问题
I am trying to convert a simple pandas dataframe into a nested JSON file based on the answer I found here: pandas groupby to nested json
My grouped dataframe looks like this:
firstname lastname orgname phone mobile email
teamname members
1 0 John Doe Anon 916-555-1234 none john.doe@wildlife.net
1 Jane Doe Anon 916-555-4321 916-555-7890 jane.doe@wildlife.net
2 0 Mickey Moose Moosers 916-555-0000 916-555-1111 mickey.moose@wildlife.net
1 Minny Moose Moosers 916-555-2222 none minny.moose@wildlife.net
My code is:
data = pandas.read_excel(inputExcel, sheetname = 'Sheet1', encoding = 'utf8')
grouped = data.groupby(['teamname', 'members']).first()
results = defaultdict(lambda: defaultdict(dict))
for index, value in grouped.itertuples():
for i, key in enumerate(index):
if i ==0:
nested = results[key]
elif i == len(index) -1:
nested[key] = value
else:
nested = nested[key]
print json.dumps(results, indent = 4)
I get the following error on the first "for" loop. What causes this error in this circumstance and what would it take to fix it to output the nested json?
for index, value in grouped.itertuples():
ValueError: too many values to unpack
回答1:
When using itertuples(), the index is included as part of the tuple, so the for index, value in grouped.itertuples():
doesn't really make sense.
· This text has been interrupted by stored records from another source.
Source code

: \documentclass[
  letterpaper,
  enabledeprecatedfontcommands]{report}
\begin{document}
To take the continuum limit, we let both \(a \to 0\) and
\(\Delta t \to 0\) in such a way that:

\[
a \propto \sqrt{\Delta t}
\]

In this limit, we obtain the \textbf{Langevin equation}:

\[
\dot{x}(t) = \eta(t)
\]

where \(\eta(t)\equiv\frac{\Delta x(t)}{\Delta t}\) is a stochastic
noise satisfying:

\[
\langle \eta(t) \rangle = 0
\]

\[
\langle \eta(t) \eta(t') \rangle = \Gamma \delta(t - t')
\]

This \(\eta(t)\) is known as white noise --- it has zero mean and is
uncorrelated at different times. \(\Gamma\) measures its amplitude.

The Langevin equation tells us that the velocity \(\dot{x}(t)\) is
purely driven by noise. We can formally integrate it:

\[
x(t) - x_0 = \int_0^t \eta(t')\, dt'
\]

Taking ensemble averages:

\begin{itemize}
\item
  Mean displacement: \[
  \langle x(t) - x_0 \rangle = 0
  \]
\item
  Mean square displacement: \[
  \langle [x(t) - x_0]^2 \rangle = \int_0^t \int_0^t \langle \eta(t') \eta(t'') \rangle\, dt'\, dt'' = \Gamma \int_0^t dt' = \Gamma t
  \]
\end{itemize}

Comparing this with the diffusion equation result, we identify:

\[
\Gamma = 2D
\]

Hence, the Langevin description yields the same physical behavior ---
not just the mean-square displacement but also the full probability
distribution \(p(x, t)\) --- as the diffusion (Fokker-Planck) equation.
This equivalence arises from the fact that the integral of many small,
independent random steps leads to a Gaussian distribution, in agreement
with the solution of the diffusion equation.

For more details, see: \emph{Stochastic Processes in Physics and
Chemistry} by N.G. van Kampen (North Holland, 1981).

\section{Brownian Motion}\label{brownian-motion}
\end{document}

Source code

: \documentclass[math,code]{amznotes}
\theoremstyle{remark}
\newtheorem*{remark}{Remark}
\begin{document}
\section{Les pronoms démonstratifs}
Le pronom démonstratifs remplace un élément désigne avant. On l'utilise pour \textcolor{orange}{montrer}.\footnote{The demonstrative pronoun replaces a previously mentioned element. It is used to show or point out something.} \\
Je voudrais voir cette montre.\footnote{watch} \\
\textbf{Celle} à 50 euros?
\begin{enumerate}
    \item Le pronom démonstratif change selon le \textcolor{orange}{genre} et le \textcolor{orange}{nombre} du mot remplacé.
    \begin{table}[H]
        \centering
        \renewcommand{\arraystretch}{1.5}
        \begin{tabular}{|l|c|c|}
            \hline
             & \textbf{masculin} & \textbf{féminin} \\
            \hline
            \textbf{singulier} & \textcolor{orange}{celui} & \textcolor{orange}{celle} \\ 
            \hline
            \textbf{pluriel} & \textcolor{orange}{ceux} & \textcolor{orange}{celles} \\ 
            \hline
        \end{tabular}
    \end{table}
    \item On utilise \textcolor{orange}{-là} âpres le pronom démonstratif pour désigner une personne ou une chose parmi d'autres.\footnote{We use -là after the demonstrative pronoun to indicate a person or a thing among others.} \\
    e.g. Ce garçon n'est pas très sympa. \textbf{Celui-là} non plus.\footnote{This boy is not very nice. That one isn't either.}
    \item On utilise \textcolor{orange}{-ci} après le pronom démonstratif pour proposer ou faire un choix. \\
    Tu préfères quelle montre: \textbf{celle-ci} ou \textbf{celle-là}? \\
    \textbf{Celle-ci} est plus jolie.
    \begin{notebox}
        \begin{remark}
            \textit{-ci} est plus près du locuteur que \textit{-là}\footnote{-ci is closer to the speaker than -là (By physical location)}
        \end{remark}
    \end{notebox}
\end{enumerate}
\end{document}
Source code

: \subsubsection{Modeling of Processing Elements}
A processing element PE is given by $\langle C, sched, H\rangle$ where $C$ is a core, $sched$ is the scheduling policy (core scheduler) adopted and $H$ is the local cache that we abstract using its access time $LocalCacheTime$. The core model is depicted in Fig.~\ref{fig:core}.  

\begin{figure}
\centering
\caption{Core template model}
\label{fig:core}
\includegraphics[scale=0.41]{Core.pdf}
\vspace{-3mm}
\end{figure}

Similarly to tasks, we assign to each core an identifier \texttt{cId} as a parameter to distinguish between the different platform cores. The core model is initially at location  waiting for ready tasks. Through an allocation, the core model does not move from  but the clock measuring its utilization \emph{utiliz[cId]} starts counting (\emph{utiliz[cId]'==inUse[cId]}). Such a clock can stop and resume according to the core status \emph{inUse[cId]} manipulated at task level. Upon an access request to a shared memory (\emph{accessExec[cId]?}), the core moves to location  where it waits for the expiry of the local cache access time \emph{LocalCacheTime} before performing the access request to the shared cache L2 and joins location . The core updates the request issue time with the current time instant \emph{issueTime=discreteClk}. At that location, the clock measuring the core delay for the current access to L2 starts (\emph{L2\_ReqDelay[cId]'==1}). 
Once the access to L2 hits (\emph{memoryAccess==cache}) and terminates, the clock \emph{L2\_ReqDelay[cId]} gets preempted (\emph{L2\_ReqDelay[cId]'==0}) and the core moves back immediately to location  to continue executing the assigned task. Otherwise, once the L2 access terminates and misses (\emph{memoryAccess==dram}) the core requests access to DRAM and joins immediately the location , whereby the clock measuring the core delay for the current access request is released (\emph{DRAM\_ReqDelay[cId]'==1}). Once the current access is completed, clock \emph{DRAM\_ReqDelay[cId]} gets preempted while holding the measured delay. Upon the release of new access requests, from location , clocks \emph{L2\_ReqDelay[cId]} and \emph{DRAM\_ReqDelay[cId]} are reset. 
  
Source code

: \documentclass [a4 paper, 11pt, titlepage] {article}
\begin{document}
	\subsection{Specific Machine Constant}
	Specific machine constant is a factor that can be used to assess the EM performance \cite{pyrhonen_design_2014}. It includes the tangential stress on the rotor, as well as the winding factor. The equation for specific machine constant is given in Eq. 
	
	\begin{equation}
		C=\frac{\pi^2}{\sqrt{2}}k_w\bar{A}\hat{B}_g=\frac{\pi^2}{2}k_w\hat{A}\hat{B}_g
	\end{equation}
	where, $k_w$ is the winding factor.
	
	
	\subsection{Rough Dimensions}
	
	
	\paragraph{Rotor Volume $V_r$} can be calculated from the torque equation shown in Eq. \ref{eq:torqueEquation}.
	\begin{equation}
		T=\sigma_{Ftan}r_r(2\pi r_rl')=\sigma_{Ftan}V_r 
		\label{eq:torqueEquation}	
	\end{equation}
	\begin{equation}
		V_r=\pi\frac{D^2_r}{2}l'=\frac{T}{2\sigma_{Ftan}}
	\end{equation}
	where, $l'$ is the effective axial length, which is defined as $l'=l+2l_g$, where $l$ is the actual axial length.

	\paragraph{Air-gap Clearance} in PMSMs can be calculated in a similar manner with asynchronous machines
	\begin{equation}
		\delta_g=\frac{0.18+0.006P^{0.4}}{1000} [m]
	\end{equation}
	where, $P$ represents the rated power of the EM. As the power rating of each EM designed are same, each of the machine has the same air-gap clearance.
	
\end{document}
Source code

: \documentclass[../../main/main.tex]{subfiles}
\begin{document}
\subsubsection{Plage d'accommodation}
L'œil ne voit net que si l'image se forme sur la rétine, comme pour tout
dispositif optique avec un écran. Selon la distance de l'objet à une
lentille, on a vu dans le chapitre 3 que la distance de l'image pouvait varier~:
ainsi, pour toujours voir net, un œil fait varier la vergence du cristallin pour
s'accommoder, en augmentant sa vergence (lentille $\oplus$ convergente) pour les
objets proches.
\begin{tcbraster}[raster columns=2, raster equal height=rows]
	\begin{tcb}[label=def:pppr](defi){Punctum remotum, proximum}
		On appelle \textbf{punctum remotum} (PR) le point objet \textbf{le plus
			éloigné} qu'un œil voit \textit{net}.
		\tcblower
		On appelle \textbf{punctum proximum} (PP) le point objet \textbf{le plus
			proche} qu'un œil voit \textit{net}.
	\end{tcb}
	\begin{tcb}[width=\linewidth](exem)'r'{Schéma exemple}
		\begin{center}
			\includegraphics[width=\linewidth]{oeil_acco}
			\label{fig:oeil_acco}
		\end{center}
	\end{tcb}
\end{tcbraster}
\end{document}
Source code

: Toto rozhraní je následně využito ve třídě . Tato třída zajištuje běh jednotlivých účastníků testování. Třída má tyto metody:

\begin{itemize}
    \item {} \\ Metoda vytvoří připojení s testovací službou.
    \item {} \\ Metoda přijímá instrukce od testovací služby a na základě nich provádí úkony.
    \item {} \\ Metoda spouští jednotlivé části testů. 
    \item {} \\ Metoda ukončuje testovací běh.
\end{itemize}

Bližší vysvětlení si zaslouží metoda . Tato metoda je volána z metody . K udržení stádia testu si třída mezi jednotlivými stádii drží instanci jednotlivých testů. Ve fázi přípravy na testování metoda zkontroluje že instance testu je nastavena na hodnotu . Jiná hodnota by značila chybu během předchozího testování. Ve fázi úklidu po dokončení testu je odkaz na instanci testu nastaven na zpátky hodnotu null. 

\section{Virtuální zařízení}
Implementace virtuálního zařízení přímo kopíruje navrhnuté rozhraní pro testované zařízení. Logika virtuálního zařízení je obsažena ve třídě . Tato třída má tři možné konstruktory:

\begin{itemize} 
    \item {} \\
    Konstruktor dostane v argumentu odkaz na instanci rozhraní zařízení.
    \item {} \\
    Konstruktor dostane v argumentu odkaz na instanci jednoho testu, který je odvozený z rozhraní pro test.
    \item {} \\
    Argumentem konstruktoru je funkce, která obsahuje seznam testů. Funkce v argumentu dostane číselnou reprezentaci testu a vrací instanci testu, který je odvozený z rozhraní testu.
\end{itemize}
In fact, itertuples()
uses namedtuple with Index
being one of the names.
Consider the following setup:
data = {'A': list('aabbc'), 'B': [0, 1, 0, 1, 0], 'C': list('vwxyz'), 'D': range(5,10)}
df = pd.DataFrame(data).set_index(['A', 'B'])
Yielding the following DataFrame:
C D
A B
a 0 v 5
1 w 6
b 0 x 7
1 y 8
c 0 z 9
Then printing each tuple in df.itertuples()
yields:
Pandas(Index=('a', 0), C='v', D=5)
Pandas(Index=('a', 1), C='w', D=6)
Pandas(Index=('b', 0), C='x', D=7)
Pandas(Index=('b', 1), C='y', D=8)
Pandas(Index=('c', 0), C='z', D=9)
So, what you'll probably want to do is something like the code below, with value
being replaced by t[1:]
:
for t in grouped.itertuples():
for i, key in enumerate(t.Index):
...
If you want to access components of the namedtuple
, you can access things positionally, or by name. So, in the case of your DataFrame, t[1]
and t.firstname
should be equivalent. Just remember that t[0]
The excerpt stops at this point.